Il y avait peut-être aussi la question d’argent qui était moins aigüe ?
"Oui et non ! la plupart des grands ouvrages du Moyen-Age se sont faits par contrat, liant, comme aujourd’hui, étroitement employeurs et employés. Mais ceux qui investissent des sommes dans le cinéma exigent un intérêt exagéré, qui mène chaque affaire à la banqueroute."
Dans le salon, un joli petit chat gris est grimpé prestement sur la table où je prends mes notes, puis sur mon épaule. Il a des gestes d’une souplesse, d’une douceur infinies.

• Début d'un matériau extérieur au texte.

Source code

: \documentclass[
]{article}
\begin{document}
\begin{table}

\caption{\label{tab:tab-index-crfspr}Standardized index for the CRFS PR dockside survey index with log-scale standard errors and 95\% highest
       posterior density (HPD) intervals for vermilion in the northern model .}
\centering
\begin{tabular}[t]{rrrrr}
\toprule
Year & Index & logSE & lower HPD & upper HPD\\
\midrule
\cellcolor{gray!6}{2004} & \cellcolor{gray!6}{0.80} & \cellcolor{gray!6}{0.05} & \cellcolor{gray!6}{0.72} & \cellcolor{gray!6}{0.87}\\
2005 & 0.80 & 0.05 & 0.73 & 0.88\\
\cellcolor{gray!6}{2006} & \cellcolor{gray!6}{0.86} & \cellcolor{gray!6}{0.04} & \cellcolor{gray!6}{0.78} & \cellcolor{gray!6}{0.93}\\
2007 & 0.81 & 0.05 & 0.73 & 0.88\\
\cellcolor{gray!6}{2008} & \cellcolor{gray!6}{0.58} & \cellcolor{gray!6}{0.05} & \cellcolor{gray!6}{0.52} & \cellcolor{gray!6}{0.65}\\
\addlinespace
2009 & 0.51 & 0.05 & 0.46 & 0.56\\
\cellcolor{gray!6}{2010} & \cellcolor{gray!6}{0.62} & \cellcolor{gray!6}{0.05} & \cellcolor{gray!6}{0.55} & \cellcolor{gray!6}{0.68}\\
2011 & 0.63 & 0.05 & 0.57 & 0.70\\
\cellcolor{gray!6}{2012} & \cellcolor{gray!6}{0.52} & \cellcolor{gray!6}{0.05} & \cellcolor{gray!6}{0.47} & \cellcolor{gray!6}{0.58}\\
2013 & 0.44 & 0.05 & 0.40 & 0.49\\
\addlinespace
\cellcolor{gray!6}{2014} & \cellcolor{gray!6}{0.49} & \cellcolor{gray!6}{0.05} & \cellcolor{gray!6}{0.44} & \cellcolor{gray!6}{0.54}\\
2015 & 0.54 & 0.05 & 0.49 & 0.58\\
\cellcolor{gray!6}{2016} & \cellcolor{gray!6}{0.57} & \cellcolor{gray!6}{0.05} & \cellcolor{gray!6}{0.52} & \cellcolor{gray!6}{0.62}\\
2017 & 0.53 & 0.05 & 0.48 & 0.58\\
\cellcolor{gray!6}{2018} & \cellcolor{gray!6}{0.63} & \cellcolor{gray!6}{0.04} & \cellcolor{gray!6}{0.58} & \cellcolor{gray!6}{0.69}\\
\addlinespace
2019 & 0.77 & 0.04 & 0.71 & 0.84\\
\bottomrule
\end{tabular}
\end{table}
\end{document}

Derain dit en le regardant :
« Tout de même, le cinéma nous a apporté quelque chose de nouveau, que jusqu’alors l’œil humain n’avait pu deviner, mais que la peinture et la photographie n’avaient pu saisir que par hasard, par accident. Il nous a révélé certains mouvements que les artistes avaient discernés presque sans les voir. Aussi bien chez les animaux que chez les êtres humains, le corps a des mouvements de passage, des ruptures d’équilibre très brèves, très belles et qui mettent en valeur telles attitudes, tels muscles, toutes sortes de jeux à quoi on n’avait jamais fait attention. Ainsi, j’ai filmé ce chat jouant dans la maison, dans le jardin. J’ai filmé des gazelles, des chevaux, des femmes nues. La bande de celluloïd a surpris des gestes dont je n’avais qu’une faible idée. Aussi, voilà en quoi le cinéma est merveilleux : il nous apporte une moisson de documents qui enchantera notre esprit.
Le cinéma n’est-il pas aussi un appel aux sens ?
"Jamais de la vie ! le cinéma, c’est le cauchemar, le fantôme. Les histoires d’amour qu’il nous raconte sont toujours lamentables. On dirait que les metteurs en scène ont été chargés d’illustrer le proverbe populaire : « plus c’est triste, plus c’est beau ». D’un autre côté, il faut que les personnages aillent jusqu’au baiser pour qu’on soit ému. Et encore ! alors qu’au théâtre, c’est bien différent. Tout parle avec sens, et surtout la voix des acteurs."
N’avons-nous pas le cinéma parlant ?
"La voix humaine reproduite dans les scénarios est métallisée, banalisée, insupportable, sans souplesse. Elle ne vous donne pas d’émotion, elle vous agace ! pourquoi ne pas en convenir ? le cinéma est encore un art bégayant, un art qui utilise des moyens grossiers. Par exemple, actuellement, le drame est en trompe-l’œil. C’est le coup de revolver ou la mort qui finit tout, alors que dans la vie ce paroxysme réel et matériel n’a souvent rien à faire avec le drame. Le drame, c’était avant, ou ce sera après le coup de revolver, et combien il sera plus difficile à exprimer !"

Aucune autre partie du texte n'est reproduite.